» **What is required**
When you retype the records that follow, keep each word as it is and drop any pictures.

» **Input for this task**
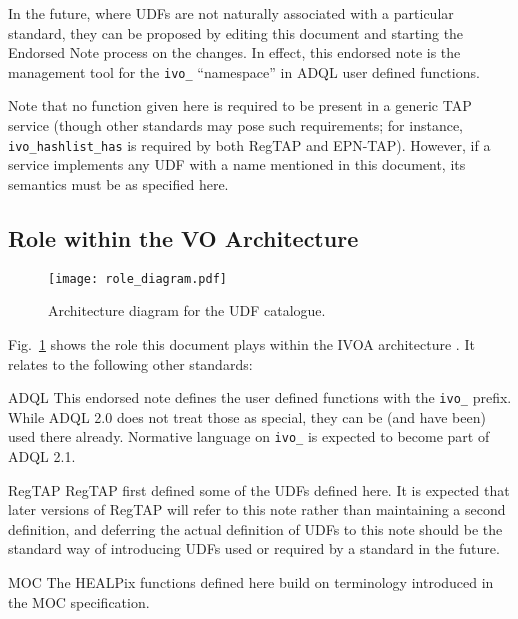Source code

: \documentclass[11pt,a4paper]{ivoa}
\begin{document}
In the future, where UDFs are not naturally associated with a
particular standard, they can be proposed by editing this document and
starting the Endorsed Note process \citep{2017ivoa.spec.0517G} on the
changes.  In effect, this endorsed note is the management tool for
the \verb|ivo_| ``namespace'' in ADQL user defined functions.

Note that no function given here is required to be present in a generic
TAP service (though other standards may pose such requirements; for
instance,
\verb|ivo_hashlist_has| is required by both
RegTAP and EPN-TAP).  However, if a service implements any UDF with a
name mentioned in this document, its semantics must be as specified here.

\subsection{Role within the VO Architecture}

\begin{figure}
\centering

\texttt{[image: role\_diagram.pdf]}
\caption{Architecture diagram for the UDF catalogue.}
\label{fig:archdiag}
\end{figure}

Fig.~\ref{fig:archdiag} shows the role this document plays within the
IVOA architecture \citep{2021ivoa.spec.1101D}.  It relates to the following
other standards:

\begin{bigdescription}
\item[ADQL \citep{2023ivoa.spec.1215M}] This endorsed note defines the
user defined functions with the \verb|ivo_| prefix.  While ADQL 2.0
does not treat those as special, they can be (and have been) used there
already.  Normative language on \verb|ivo_| is expected to become
part of ADQL 2.1.

\item[RegTAP \citep{2019ivoa.spec.1011D}] RegTAP first defined some of the
UDFs defined here.  It is expected that later versions of RegTAP will
refer to this note rather than maintaining a second definition, and
deferring the actual definition of UDFs to this note should be the
standard way of introducing UDFs used or required by a standard in the future.

\item[MOC \citep{2022ivoa.spec.0727F}] The HEALPix functions defined
here build on terminology introduced in the MOC specification.
\end{bigdescription}
\end{document}
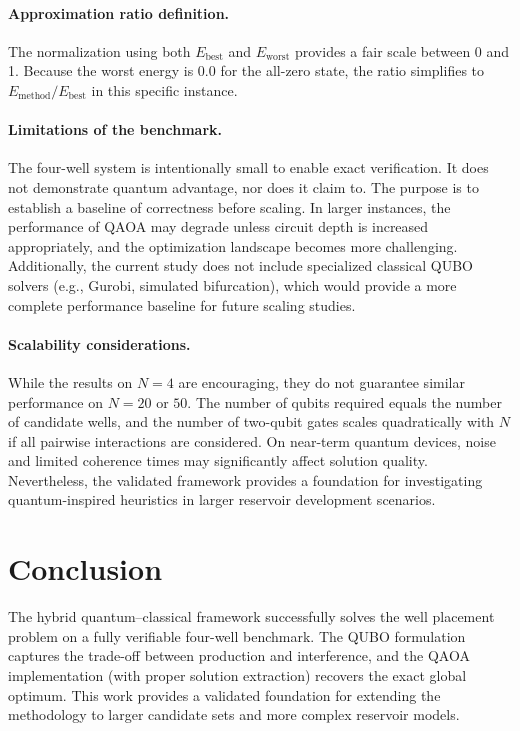 \documentclass[12pt]{article}
\begin{document}
\paragraph{Approximation ratio definition.}
The normalization using both \(E_{\text{best}}\) and \(E_{\text{worst}}\) provides a fair scale between 0 and 1. Because the worst energy is \(0.0\) for the all-zero state, the ratio simplifies to \(E_{\text{method}}/E_{\text{best}}\) in this specific instance.

\paragraph{Limitations of the benchmark.}
The four-well system is intentionally small to enable exact verification. It does not demonstrate quantum advantage, nor does it claim to. The purpose is to establish a baseline of correctness before scaling. In larger instances, the performance of QAOA may degrade unless circuit depth is increased appropriately, and the optimization landscape becomes more challenging. Additionally, the current study does not include specialized classical QUBO solvers (e.g., Gurobi, simulated bifurcation), which would provide a more complete performance baseline for future scaling studies.

\paragraph{Scalability considerations.}
While the results on \(N=4\) are encouraging, they do not guarantee similar performance on \(N=20\) or \(50\). The number of qubits required equals the number of candidate wells, and the number of two-qubit gates scales quadratically with \(N\) if all pairwise interactions are considered. On near-term quantum devices, noise and limited coherence times may significantly affect solution quality. Nevertheless, the validated framework provides a foundation for investigating quantum-inspired heuristics in larger reservoir development scenarios.

\section{Conclusion}

The hybrid quantum--classical framework successfully solves the well placement problem on a fully verifiable four-well benchmark. The QUBO formulation captures the trade-off between production and interference, and the QAOA implementation (with proper solution extraction) recovers the exact global optimum. This work provides a validated foundation for extending the methodology to larger candidate sets and more complex reservoir models.
\end{document}
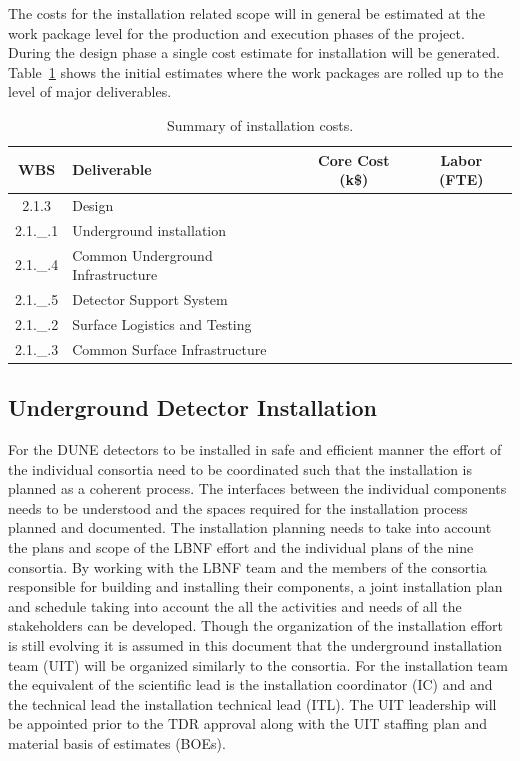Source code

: The costs for the installation related scope will in general be
estimated at the work package level for the production and execution
phases of the project. During the design phase a single cost estimate
for installation will be generated. Table~\ref{Instal-Cost} shows the
initial estimates where the work packages are rolled up to the level
of major deliverables.
\begin{table}[h]
  \begin{center}
    \begin{tabular}{|c|l|c|c|}      \hline
      WBS&Deliverable&Core Cost (k\$)&Labor (FTE)\\      \hline \hline
      2.1.3&Design&&\\      \hline
      2.1.\_.1&Underground installation&&\\      \hline
      2.1.\_.4&Common Underground  Infrastructure&&\\      \hline
      2.1.\_.5& Detector Support System&&\\      \hline
      2.1.\_.2&Surface Logistics and Testing&&\\ \hline
      2.1.\_.3&Common Surface Infrastructure&&\\ \hline
    \end{tabular}
  \end{center}
  \caption{Summary of installation costs. }
  \label{Instal-Cost}
\end{table}




\subsection{Underground Detector Installation}
\label{sec:fdsp-coord-undergd}

For the DUNE detectors to be installed in safe and efficient manner
the effort of the individual consortia need to be coordinated such
that the installation is planned as a coherent process. The interfaces
between the individual components needs to be understood and the
spaces required for the installation process planned and
documented. The installation planning needs to take into account the
plans and scope of the LBNF effort and the individual plans of the
nine consortia. By working with the LBNF team and the members of the
consortia responsible for building and installing their components, a
joint installation plan and schedule taking into account the all the
activities and needs of all the stakeholders can be developed. Though
the organization of the installation effort is still evolving it is
assumed in this document that the underground installation team (UIT) will be organized
similarly to the consortia. For the installation team the equivalent
of the scientific lead is the installation coordinator (IC) and and
the technical lead the installation technical lead (ITL). The UIT
leadership will be appointed prior to the TDR approval along with the
UIT staffing plan and material basis of estimates (BOEs).

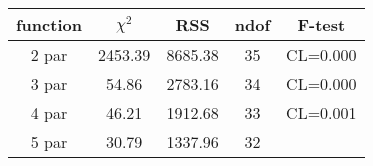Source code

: \begin{tabular}{c|c|c|c|c}
function & $\chi^2$ & RSS & ndof & F-test \\
\hline
2 par & 2453.39 & 8685.38 & 35 & CL=0.000 \\
3 par & 54.86 & 2783.16 & 34 & CL=0.000 \\
4 par & 46.21 & 1912.68 & 33 & CL=0.001 \\
5 par & 30.79 & 1337.96 & 32 & \\
\hline
\end{tabular}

» **Answer section**
Source code

: \documentclass[11pt,a4paper]{ivoa}
\begin{document}
In the future, where UDFs are not naturally associated with a
particular standard, they can be proposed by editing this document and
starting the Endorsed Note process \citep{2017ivoa.spec.0517G} on the
changes.  In effect, this endorsed note is the management tool for
the \verb|ivo_| ``namespace'' in ADQL user defined functions.

Note that no function given here is required to be present in a generic
TAP service (though other standards may pose such requirements; for
instance,
\verb|ivo_hashlist_has| is required by both
RegTAP and EPN-TAP).  However, if a service implements any UDF with a
name mentioned in this document, its semantics must be as specified here.

\subsection{Role within the VO Architecture}

\begin{figure}
\centering

\texttt{[image: role\_diagram.pdf]}
\caption{Architecture diagram for the UDF catalogue.}
\label{fig:archdiag}
\end{figure}

Fig.~\ref{fig:archdiag} shows the role this document plays within the
IVOA architecture \citep{2021ivoa.spec.1101D}.  It relates to the following
other standards:

\begin{bigdescription}
\item[ADQL \citep{2023ivoa.spec.1215M}] This endorsed note defines the
user defined functions with the \verb|ivo_| prefix.  While ADQL 2.0
does not treat those as special, they can be (and have been) used there
already.  Normative language on \verb|ivo_| is expected to become
part of ADQL 2.1.

\item[RegTAP \citep{2019ivoa.spec.1011D}] RegTAP first defined some of the
UDFs defined here.  It is expected that later versions of RegTAP will
refer to this note rather than maintaining a second definition, and
deferring the actual definition of UDFs to this note should be the
standard way of introducing UDFs used or required by a standard in the future.

\item[MOC \citep{2022ivoa.spec.0727F}] The HEALPix functions defined
here build on terminology introduced in the MOC specification.
\end{bigdescription}
\end{document}
 \documentclass[12pt]{article}
\begin{document}
\paragraph{Approximation ratio definition.}
The normalization using both \(E_{\text{best}}\) and \(E_{\text{worst}}\) provides a fair scale between 0 and 1. Because the worst energy is \(0.0\) for the all-zero state, the ratio simplifies to \(E_{\text{method}}/E_{\text{best}}\) in this specific instance.

\paragraph{Limitations of the benchmark.}
The four-well system is intentionally small to enable exact verification. It does not demonstrate quantum advantage, nor does it claim to. The purpose is to establish a baseline of correctness before scaling. In larger instances, the performance of QAOA may degrade unless circuit depth is increased appropriately, and the optimization landscape becomes more challenging. Additionally, the current study does not include specialized classical QUBO solvers (e.g., Gurobi, simulated bifurcation), which would provide a more complete performance baseline for future scaling studies.

\paragraph{Scalability considerations.}
While the results on \(N=4\) are encouraging, they do not guarantee similar performance on \(N=20\) or \(50\). The number of qubits required equals the number of candidate wells, and the number of two-qubit gates scales quadratically with \(N\) if all pairwise interactions are considered. On near-term quantum devices, noise and limited coherence times may significantly affect solution quality. Nevertheless, the validated framework provides a foundation for investigating quantum-inspired heuristics in larger reservoir development scenarios.

\section{Conclusion}

The hybrid quantum--classical framework successfully solves the well placement problem on a fully verifiable four-well benchmark. The QUBO formulation captures the trade-off between production and interference, and the QAOA implementation (with proper solution extraction) recovers the exact global optimum. This work provides a validated foundation for extending the methodology to larger candidate sets and more complex reservoir models.
\end{document}
Source code

: The costs for the installation related scope will in general be
estimated at the work package level for the production and execution
phases of the project. During the design phase a single cost estimate
for installation will be generated. Table~\ref{Instal-Cost} shows the
initial estimates where the work packages are rolled up to the level
of major deliverables.
\begin{table}[h]
  \begin{center}
    \begin{tabular}{|c|l|c|c|}      \hline
      WBS&Deliverable&Core Cost (k\$)&Labor (FTE)\\      \hline \hline
      2.1.3&Design&&\\      \hline
      2.1.\_.1&Underground installation&&\\      \hline
      2.1.\_.4&Common Underground  Infrastructure&&\\      \hline
      2.1.\_.5& Detector Support System&&\\      \hline
      2.1.\_.2&Surface Logistics and Testing&&\\ \hline
      2.1.\_.3&Common Surface Infrastructure&&\\ \hline
    \end{tabular}
  \end{center}
  \caption{Summary of installation costs. }
  \label{Instal-Cost}
\end{table}




\subsection{Underground Detector Installation}
\label{sec:fdsp-coord-undergd}

For the DUNE detectors to be installed in safe and efficient manner
the effort of the individual consortia need to be coordinated such
that the installation is planned as a coherent process. The interfaces
between the individual components needs to be understood and the
spaces required for the installation process planned and
documented. The installation planning needs to take into account the
plans and scope of the LBNF effort and the individual plans of the
nine consortia. By working with the LBNF team and the members of the
consortia responsible for building and installing their components, a
joint installation plan and schedule taking into account the all the
activities and needs of all the stakeholders can be developed. Though
the organization of the installation effort is still evolving it is
assumed in this document that the underground installation team (UIT) will be organized
similarly to the consortia. For the installation team the equivalent
of the scientific lead is the installation coordinator (IC) and and
the technical lead the installation technical lead (ITL). The UIT
leadership will be appointed prior to the TDR approval along with the
UIT staffing plan and material basis of estimates (BOEs).

Source code

: \begin{tabular}{c|c|c|c|c}
function & $\chi^2$ & RSS & ndof & F-test \\
\hline
2 par & 2453.39 & 8685.38 & 35 & CL=0.000 \\
3 par & 54.86 & 2783.16 & 34 & CL=0.000 \\
4 par & 46.21 & 1912.68 & 33 & CL=0.001 \\
5 par & 30.79 & 1337.96 & 32 & \\
\hline
\end{tabular}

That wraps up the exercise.